In [1]:
%matplotlib inline
import numpy as np
import pandas as pd
import scipy
import sklearn
import matplotlib.pyplot as plt
import seaborn as sns

In [2]:
data_path = r'C:\Users\Toshiba P55w\sentiment labelled sentences\sentiment labelled sentences\yelp_labelled.txt'
yelp = pd.read_csv(data_path, delimiter='\t', header=None)
yelp.columns = ['Review', 'Positive']
yelp.head()

Unnamed: 0,Review,Positive
0,Wow... Loved this place.,1
1,Crust is not good.,0
2,Not tasty and the texture was just nasty.,0
3,Stopped by during the late May bank holiday of...,1
4,The selection on the menu was great and so wer...,1


# Goal: build a naive bayes classifier that predicts whether a review is positive or negative

## Feature engineering overview:
I am going to identify words that are used a lot more in one type of review than the other. For each one of these words there will be a feature that shows whether the review contains the word. 

In [3]:
yelp['Word_list'] = yelp['Review'].str.lower().str.replace(r'[^\w\s]', '',).str.strip().str.split()

In [4]:
yelp.head()

Unnamed: 0,Review,Positive,Word_list
0,Wow... Loved this place.,1,"[wow, loved, this, place]"
1,Crust is not good.,0,"[crust, is, not, good]"
2,Not tasty and the texture was just nasty.,0,"[not, tasty, and, the, texture, was, just, nasty]"
3,Stopped by during the late May bank holiday of...,1,"[stopped, by, during, the, late, may, bank, ho..."
4,The selection on the menu was great and so wer...,1,"[the, selection, on, the, menu, was, great, an..."


In [5]:
word_count_positive_dct = {}

word_count_negative_dct = {}

#turn every column into list of words. steps: lower case, replace nonalphanumeric chars with space, strip, split at spaces
review_word_list_positive = yelp[yelp['Positive']==1]['Word_list']

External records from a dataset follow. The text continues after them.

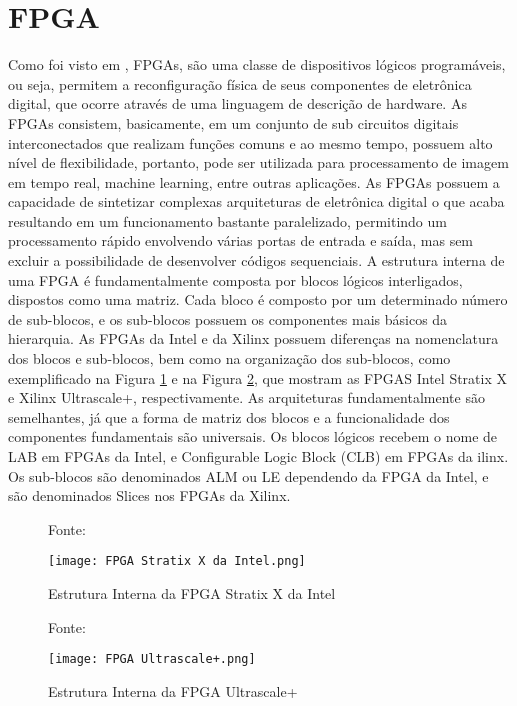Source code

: \section{FPGA}
Como foi visto em \cite{Pedroni2010}, FPGAs, são uma classe de dispositivos lógicos programáveis, ou seja, permitem a reconfiguração física de seus componentes de eletrônica digital, que ocorre através de uma linguagem de descrição de hardware. 
As FPGAs consistem, basicamente, em um conjunto de sub circuitos digitais interconectados que realizam funções comuns e ao mesmo tempo, possuem alto nível de flexibilidade, portanto, pode ser utilizada para processamento de imagem em tempo real, machine learning, entre outras aplicações.
As FPGAs possuem a capacidade de sintetizar complexas arquiteturas de eletrônica digital o que acaba resultando em um funcionamento bastante paralelizado, permitindo um processamento rápido envolvendo várias portas de entrada e saída,
mas sem excluir a possibilidade de desenvolver códigos sequenciais.
A estrutura interna de uma FPGA é fundamentalmente composta por blocos lógicos interligados, dispostos como uma matriz. Cada bloco é composto por um determinado número de sub-blocos, e os sub-blocos possuem os componentes mais básicos da hierarquia. As FPGAs da Intel e da Xilinx possuem diferenças na nomenclatura dos blocos e sub-blocos, bem como na organização dos sub-blocos,
como exemplificado na Figura \ref{fig:Stratix} e na Figura \ref{fig:Ultrascale}, que mostram as FPGAS Intel Stratix X e Xilinx Ultrascale+, respectivamente. As arquiteturas fundamentalmente são semelhantes, já que a forma de matriz dos blocos e a funcionalidade dos componentes fundamentais são universais. Os blocos lógicos recebem o nome de LAB em FPGAs da Intel, e Configurable Logic Block (CLB) em FPGAs da  ilinx. Os sub-blocos são denominados ALM ou LE dependendo da FPGA da Intel, e são denominados Slices nos FPGAs da Xilinx.
\begin{figure}[h!]
    \centering
    \captionsetup{justification=centering}
    \caption*{Fonte: \cite{Pedroni2010}}
    \texttt{[image: FPGA Stratix X da Intel.png]}
    \caption{Estrutura Interna da FPGA Stratix X da Intel}
    \label{fig:Stratix}
\end{figure}

\begin{figure}[h!]
    \centering
    \captionsetup{justification=centering}
    \caption*{Fonte: \cite{Pedroni2010}}
    \texttt{[image: FPGA Ultrascale+.png]}
    \caption{Estrutura Interna da FPGA Ultrascale+}
    \label{fig:Ultrascale}
\end{figure}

review_word_list_negative = yelp[yelp['Positive']==0]['Word_list']
#iterate through word lists and count words in dictionary
for review in review_word_list_positive:
    for word in review:
        word_count_positive_dct.setdefault(word, 0)
        word_count_positive_dct[word] +=1

for review in review_word_list_negative:
    for word in review:
        word_count_negative_dct.setdefault(word, 0)
        word_count_negative_dct[word] +=1

In [6]:
all_words = set(list(word_count_positive_dct.keys())+list(word_count_negative_dct.keys()))
word_counts = pd.DataFrame(list(all_words), columns=['Word'])

word_counts['Positive_count'] = word_counts['Word'].apply(lambda x: word_count_positive_dct.get(x, 0))
word_counts['Negative_count'] = word_counts['Word'].apply(lambda x: word_count_negative_dct.get(x, 0))
word_counts['Total_count'] = word_counts['Positive_count'] + word_counts['Negative_count']

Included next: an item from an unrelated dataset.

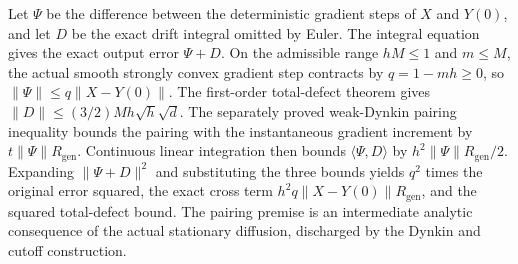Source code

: \documentclass[11pt,a4paper]{report}
\begin{document}
Let \(\Psi\) be the difference between the deterministic gradient steps of \(X\) and \(Y(0)\), and let \(D\) be the exact drift integral omitted by Euler. The integral equation gives the exact output error \(\Psi +D\). On the admissible range \(hM\le1\) and \(m\le M\), the actual smooth strongly convex gradient step contracts by \(q=1-mh\ge 0\), so \(\|\Psi \|\le q\|X-Y(0)\|\). The first-order total-defect theorem gives \(\|D\|\le (3/2)Mh\sqrt h\sqrt d\). The separately proved weak-Dynkin pairing inequality bounds the pairing with the instantaneous gradient increment by \(t\|\Psi \|R_{\mathrm{gen}}\). Continuous linear integration then bounds \(\langle \Psi ,D\rangle\) by \(h^{2}\|\Psi \|R_{\mathrm{gen}}/2\). Expanding \(\|\Psi +D\|^{2}\) and substituting the three bounds yields \(q^{2}\) times the original error squared, the exact cross term \(h^{2}q\|X-Y(0)\|R_{\mathrm{gen}}\), and the squared total-defect bound. The pairing premise is an intermediate analytic consequence of the actual stationary diffusion, discharged by the Dynkin and cutoff construction.
\end{document}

# ratio of reviews word is in that are positive
word_counts['P_ratio'] = round(word_counts['Positive_count']/(word_counts['Positive_count'] + word_counts['Negative_count']),4)

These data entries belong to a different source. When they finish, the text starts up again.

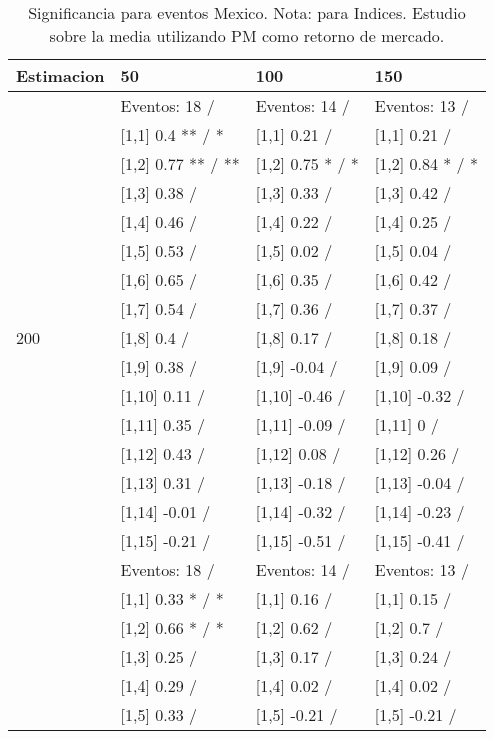 \begin{table}

\caption{Significancia para eventos Mexico. Nota: para Indices. Estudio sobre la media utilizando PM como retorno de mercado.}
\centering
\begin{tabular}[t]{llll}
\toprule
Estimacion & 50 & 100 & 150\\
\midrule
 & Eventos:  18 / & Eventos:  14 / & Eventos:  13 /\\
 & {}[1,1] 0.4 ** / * & {}[1,1] 0.21  / & {}[1,1] 0.21  /\\
 & {}[1,2] 0.77 ** / ** & {}[1,2] 0.75 * / * & {}[1,2] 0.84 * / *\\
 & {}[1,3] 0.38  / & {}[1,3] 0.33  / & {}[1,3] 0.42  /\\
 & {}[1,4] 0.46  / & {}[1,4] 0.22  / & {}[1,4] 0.25  /\\
\addlinespace
 & {}[1,5] 0.53  / & {}[1,5] 0.02  / & {}[1,5] 0.04  /\\
 & {}[1,6] 0.65  / & {}[1,6] 0.35  / & {}[1,6] 0.42  /\\
 & {}[1,7] 0.54  / & {}[1,7] 0.36  / & {}[1,7] 0.37  /\\
200 & {}[1,8] 0.4  / & {}[1,8] 0.17  / & {}[1,8] 0.18  /\\
 & {}[1,9] 0.38  / & {}[1,9] -0.04  / & {}[1,9] 0.09  /\\
\addlinespace
 & {}[1,10] 0.11  / & {}[1,10] -0.46  / & {}[1,10] -0.32  /\\
 & {}[1,11] 0.35  / & {}[1,11] -0.09  / & {}[1,11] 0  /\\
 & {}[1,12] 0.43  / & {}[1,12] 0.08  / & {}[1,12] 0.26  /\\
 & {}[1,13] 0.31  / & {}[1,13] -0.18  / & {}[1,13] -0.04  /\\
 & {}[1,14] -0.01  / & {}[1,14] -0.32  / & {}[1,14] -0.23  /\\
\addlinespace
 & {}[1,15] -0.21  / & {}[1,15] -0.51  / & {}[1,15] -0.41  /\\
 & Eventos:  18 / & Eventos:  14 / & Eventos:  13 /\\
 & {}[1,1] 0.33 * / * & {}[1,1] 0.16  / & {}[1,1] 0.15  /\\
 & {}[1,2] 0.66 * / * & {}[1,2] 0.62  / & {}[1,2] 0.7  /\\
 & {}[1,3] 0.25  / & {}[1,3] 0.17  / & {}[1,3] 0.24  /\\
\addlinespace
 & {}[1,4] 0.29  / & {}[1,4] 0.02  / & {}[1,4] 0.02  /\\
 & {}[1,5] 0.33  / & {}[1,5] -0.21  / & {}[1,5] -0.21  /\\

\end{tabular}
\end{table}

# ratio of reviews word is in that are negative
word_counts['N_ratio'] = round(word_counts['Negative_count']/(word_counts['Positive_count'] + word_counts['Negative_count']),4)


# use words that show up in one type of review at a minimum ratio and that show up in all review a minimum number of times
min_ratio = .8
min_total_count = 5
keywords_df = word_counts[((word_counts['P_ratio'] > min_ratio) | (word_counts['N_ratio'] > min_ratio)) &
                          (word_counts['Total_count'] > min_total_count)
                         ]

keywords_df

Unnamed: 0,Word,Positive_count,Negative_count,Total_count,P_ratio,N_ratio
22,awesome,12,0,12,1.0000,0.0000
74,5,7,1,8,0.8750,0.1250
90,waited,0,10,10,0.0000,1.0000
100,town,7,0,7,1.0000,0.0000
104,prices,9,1,10,0.9000,0.1000
177,her,0,6,6,0.0000,1.0000
195,delicious,23,0,23,1.0000,0.0000
197,great,70,0,70,1.0000,0.0000
243,think,3,13,16,0.1875,0.8125
246,fantastic,12,0,12,1.0000,0.0000


In [7]:
keywords = list(keywords_df['Word'])

for key in keywords:
    
    yelp[str(key)] = yelp['Word_list'].apply(lambda x: key in x)

In [8]:
data = yelp[keywords]
target = yelp['Positive']

# Our data is binary / boolean, so we're importing the Bernoulli classifier.
from sklearn.naive_bayes import BernoulliNB

# Instantiate our model and store it in a new variable.
bnb = BernoulliNB()

# Fit our model to the data.
bnb.fit(data, target)

# Classify, storing the result in a new variable.
y_pred = bnb.predict(data)

# Display our results.
print("accuracy : {}".format(
    (target == y_pred).sum()/data.shape[0]
))

accuracy : 0.792